*Your task*
Whatever pictures appear, omit them, and repeat the data below exactly.

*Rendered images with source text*
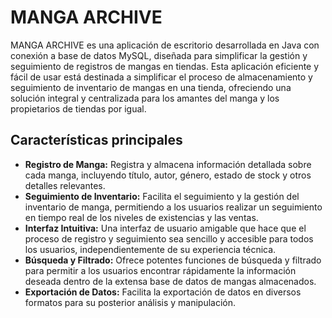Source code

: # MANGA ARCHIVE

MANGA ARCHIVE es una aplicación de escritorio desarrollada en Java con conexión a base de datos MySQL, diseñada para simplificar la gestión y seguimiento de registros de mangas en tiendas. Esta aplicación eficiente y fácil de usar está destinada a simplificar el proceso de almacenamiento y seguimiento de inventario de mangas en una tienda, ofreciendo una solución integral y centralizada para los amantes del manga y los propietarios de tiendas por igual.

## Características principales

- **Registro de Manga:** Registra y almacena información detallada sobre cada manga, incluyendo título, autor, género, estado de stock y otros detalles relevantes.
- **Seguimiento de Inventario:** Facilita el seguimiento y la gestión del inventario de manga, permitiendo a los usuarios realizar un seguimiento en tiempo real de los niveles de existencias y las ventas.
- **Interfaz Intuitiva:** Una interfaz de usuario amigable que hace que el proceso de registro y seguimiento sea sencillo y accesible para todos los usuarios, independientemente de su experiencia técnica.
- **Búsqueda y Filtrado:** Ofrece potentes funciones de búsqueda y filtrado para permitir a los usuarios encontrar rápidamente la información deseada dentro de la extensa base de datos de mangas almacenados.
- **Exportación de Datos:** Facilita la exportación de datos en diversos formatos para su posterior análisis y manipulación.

*Problem solution*
Source code

: # MANGA ARCHIVE

MANGA ARCHIVE es una aplicación de escritorio desarrollada en Java con conexión a base de datos MySQL, diseñada para simplificar la gestión y seguimiento de registros de mangas en tiendas. Esta aplicación eficiente y fácil de usar está destinada a simplificar el proceso de almacenamiento y seguimiento de inventario de mangas en una tienda, ofreciendo una solución integral y centralizada para los amantes del manga y los propietarios de tiendas por igual.

## Características principales

- **Registro de Manga:** Registra y almacena información detallada sobre cada manga, incluyendo título, autor, género, estado de stock y otros detalles relevantes.
- **Seguimiento de Inventario:** Facilita el seguimiento y la gestión del inventario de manga, permitiendo a los usuarios realizar un seguimiento en tiempo real de los niveles de existencias y las ventas.
- **Interfaz Intuitiva:** Una interfaz de usuario amigable que hace que el proceso de registro y seguimiento sea sencillo y accesible para todos los usuarios, independientemente de su experiencia técnica.
- **Búsqueda y Filtrado:** Ofrece potentes funciones de búsqueda y filtrado para permitir a los usuarios encontrar rápidamente la información deseada dentro de la extensa base de datos de mangas almacenados.
- **Exportación de Datos:** Facilita la exportación de datos en diversos formatos para su posterior análisis y manipulación.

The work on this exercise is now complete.